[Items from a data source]
·····

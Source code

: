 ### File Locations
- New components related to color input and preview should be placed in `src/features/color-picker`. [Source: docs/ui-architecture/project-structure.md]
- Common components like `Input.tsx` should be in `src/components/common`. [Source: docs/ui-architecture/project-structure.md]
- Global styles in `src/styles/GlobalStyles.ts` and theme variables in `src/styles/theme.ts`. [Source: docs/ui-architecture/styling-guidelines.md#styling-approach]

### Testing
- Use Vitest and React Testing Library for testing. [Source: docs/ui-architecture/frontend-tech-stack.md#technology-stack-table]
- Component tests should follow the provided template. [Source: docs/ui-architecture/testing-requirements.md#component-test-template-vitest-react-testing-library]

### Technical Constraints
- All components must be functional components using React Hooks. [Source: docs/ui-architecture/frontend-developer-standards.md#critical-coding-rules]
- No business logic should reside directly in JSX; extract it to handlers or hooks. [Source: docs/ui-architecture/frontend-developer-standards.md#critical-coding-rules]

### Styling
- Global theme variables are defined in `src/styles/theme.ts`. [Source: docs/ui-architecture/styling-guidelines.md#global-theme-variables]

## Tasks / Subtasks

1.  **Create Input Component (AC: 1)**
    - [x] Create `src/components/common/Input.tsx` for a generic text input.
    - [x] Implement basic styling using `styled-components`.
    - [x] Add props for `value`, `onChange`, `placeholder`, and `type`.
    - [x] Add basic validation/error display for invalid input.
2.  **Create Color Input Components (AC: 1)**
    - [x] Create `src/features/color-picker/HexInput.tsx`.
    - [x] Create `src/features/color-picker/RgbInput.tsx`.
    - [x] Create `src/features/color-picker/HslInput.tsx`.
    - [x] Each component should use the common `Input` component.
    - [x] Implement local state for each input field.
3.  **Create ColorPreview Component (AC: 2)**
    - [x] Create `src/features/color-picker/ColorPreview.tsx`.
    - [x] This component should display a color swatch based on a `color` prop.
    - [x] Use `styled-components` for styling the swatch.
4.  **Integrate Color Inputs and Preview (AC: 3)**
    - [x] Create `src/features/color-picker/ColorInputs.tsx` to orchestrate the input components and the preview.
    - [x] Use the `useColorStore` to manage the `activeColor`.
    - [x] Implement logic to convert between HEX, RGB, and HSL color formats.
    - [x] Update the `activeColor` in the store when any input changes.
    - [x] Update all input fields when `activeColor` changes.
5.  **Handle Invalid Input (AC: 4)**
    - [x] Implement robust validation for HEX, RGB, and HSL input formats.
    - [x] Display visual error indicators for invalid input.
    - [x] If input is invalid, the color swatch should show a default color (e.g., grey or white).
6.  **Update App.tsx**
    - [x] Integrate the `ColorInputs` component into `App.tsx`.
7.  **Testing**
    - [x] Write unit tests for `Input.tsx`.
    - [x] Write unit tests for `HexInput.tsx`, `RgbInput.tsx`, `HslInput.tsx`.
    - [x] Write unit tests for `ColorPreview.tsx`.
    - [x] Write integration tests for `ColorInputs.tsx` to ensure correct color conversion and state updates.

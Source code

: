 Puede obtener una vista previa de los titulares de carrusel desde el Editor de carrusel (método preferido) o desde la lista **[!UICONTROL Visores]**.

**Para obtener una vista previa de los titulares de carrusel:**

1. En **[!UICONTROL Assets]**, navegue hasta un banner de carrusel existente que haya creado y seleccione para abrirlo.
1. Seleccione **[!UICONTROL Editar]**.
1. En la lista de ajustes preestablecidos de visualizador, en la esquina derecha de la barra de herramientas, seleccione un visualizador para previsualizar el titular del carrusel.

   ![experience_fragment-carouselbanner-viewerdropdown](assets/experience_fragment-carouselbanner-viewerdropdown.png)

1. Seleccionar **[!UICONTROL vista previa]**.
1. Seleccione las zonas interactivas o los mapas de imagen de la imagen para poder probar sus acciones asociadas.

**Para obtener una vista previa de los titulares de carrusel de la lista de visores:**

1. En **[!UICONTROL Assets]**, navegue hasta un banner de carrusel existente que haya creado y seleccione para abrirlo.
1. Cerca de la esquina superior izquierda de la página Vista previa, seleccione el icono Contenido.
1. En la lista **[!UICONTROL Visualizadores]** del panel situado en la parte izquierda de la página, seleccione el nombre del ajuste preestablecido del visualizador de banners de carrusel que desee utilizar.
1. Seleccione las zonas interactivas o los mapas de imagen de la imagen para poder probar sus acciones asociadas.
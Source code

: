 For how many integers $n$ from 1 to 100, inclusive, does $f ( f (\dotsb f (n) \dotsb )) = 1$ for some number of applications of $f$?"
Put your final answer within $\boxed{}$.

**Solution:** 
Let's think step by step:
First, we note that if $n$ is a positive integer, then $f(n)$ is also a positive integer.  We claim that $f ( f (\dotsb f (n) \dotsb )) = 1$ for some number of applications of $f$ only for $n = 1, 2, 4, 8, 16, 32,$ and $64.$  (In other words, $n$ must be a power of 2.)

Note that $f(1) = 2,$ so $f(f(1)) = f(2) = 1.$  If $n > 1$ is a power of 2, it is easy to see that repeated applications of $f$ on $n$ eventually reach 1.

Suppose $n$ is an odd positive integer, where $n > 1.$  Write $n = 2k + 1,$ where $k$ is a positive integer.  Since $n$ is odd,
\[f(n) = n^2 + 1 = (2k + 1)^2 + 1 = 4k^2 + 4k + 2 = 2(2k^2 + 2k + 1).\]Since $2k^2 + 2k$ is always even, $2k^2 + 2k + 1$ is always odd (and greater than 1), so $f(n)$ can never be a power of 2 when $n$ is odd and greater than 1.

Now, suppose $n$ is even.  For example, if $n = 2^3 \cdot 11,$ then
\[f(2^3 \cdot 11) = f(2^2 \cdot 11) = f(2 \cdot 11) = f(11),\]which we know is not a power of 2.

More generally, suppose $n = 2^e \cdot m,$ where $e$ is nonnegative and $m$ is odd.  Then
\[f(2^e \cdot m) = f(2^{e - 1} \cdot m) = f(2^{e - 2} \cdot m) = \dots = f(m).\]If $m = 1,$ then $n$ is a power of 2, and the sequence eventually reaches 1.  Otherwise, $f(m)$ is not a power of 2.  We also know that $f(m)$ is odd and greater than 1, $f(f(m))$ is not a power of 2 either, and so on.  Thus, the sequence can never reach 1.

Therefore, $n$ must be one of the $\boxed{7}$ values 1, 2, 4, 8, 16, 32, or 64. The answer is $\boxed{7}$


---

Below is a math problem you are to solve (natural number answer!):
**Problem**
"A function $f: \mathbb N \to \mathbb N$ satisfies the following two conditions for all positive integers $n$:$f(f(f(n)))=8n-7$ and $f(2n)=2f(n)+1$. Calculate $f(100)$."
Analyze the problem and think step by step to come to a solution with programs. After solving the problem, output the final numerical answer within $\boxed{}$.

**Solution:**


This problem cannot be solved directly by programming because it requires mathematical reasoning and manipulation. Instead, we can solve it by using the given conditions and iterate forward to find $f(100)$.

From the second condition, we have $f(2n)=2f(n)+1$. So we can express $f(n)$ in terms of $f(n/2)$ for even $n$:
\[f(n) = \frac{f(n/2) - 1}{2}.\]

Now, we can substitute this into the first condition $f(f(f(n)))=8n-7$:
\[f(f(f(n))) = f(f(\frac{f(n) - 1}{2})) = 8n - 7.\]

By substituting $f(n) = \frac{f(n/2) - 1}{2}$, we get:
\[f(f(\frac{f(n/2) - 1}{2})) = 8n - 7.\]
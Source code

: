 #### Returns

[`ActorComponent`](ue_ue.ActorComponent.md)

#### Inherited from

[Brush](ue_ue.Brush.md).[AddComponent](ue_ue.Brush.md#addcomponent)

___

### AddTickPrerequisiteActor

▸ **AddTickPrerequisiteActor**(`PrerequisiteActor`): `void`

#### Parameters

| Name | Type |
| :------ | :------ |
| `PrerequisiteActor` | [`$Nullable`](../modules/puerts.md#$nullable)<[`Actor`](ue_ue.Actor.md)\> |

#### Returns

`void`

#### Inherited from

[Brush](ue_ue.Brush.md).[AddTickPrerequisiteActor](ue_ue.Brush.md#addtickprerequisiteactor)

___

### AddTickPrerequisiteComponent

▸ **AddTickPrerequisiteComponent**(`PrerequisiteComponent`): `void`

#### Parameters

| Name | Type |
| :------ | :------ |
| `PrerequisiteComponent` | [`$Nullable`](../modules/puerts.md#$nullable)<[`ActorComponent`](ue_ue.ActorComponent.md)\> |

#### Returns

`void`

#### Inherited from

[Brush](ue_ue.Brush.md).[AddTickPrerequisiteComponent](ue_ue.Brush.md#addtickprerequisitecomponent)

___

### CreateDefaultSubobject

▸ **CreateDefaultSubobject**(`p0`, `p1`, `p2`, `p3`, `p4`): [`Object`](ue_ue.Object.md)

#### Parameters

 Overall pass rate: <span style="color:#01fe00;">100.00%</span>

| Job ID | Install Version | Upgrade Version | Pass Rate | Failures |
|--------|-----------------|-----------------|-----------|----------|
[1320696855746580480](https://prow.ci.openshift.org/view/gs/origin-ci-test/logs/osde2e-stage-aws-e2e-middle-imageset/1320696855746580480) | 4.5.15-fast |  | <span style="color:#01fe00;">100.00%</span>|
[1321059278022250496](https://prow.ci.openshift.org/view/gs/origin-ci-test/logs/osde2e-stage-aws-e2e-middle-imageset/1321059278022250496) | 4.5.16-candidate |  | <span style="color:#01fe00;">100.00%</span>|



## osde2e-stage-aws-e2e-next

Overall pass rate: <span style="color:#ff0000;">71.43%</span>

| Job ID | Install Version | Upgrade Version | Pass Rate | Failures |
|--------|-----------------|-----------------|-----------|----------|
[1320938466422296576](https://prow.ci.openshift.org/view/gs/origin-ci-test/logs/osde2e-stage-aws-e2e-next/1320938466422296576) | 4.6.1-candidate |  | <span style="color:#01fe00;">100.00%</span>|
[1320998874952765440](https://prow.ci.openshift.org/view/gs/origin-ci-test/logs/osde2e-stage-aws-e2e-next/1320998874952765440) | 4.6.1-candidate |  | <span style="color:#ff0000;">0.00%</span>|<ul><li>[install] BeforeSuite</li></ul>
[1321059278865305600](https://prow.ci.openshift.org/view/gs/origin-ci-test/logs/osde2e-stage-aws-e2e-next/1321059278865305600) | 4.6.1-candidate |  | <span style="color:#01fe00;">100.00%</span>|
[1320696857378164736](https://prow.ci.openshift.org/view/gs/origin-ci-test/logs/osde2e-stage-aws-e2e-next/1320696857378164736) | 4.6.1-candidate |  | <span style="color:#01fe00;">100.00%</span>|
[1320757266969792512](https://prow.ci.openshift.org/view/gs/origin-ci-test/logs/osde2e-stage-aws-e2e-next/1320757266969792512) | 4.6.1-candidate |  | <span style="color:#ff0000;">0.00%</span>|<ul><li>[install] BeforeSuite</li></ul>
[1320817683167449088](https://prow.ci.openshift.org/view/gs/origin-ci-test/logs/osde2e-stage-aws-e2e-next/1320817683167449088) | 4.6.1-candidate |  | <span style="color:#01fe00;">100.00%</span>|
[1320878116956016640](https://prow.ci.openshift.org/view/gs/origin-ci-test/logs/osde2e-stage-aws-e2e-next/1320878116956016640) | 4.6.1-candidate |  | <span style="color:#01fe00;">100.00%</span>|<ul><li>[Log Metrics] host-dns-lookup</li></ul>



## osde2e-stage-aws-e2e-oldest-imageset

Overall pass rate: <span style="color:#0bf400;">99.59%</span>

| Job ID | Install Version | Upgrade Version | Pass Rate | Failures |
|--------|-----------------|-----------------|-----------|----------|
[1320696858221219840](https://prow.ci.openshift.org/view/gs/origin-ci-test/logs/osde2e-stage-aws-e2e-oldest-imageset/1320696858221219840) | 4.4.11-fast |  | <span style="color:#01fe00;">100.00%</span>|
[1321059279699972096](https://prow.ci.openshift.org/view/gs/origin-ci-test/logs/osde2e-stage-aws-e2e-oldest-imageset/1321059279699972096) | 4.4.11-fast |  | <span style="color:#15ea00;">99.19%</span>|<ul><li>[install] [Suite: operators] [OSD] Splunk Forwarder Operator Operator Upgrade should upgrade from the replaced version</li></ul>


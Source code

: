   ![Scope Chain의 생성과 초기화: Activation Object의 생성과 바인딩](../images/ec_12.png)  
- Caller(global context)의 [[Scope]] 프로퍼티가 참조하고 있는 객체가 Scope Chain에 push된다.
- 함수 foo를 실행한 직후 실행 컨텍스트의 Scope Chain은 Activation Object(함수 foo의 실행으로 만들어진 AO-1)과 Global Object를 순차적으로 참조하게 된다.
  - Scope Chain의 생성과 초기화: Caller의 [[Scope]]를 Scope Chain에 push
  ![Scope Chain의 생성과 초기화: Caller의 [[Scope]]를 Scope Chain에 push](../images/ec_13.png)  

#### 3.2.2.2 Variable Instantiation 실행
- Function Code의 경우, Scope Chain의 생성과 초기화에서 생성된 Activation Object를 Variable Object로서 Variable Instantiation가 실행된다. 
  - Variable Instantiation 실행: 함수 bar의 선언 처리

·····

Please retype, with no changes, the lines that run from the first line of the entries to the line with "- Common components", both ends included.

RESULT BELOW:
Source code

: ### File Locations
- New components related to color input and preview should be placed in `src/features/color-picker`. [Source: docs/ui-architecture/project-structure.md]
- Common components like `Input.tsx` should be in `src/components/common`. [Source: docs/ui-architecture/project-structure.md]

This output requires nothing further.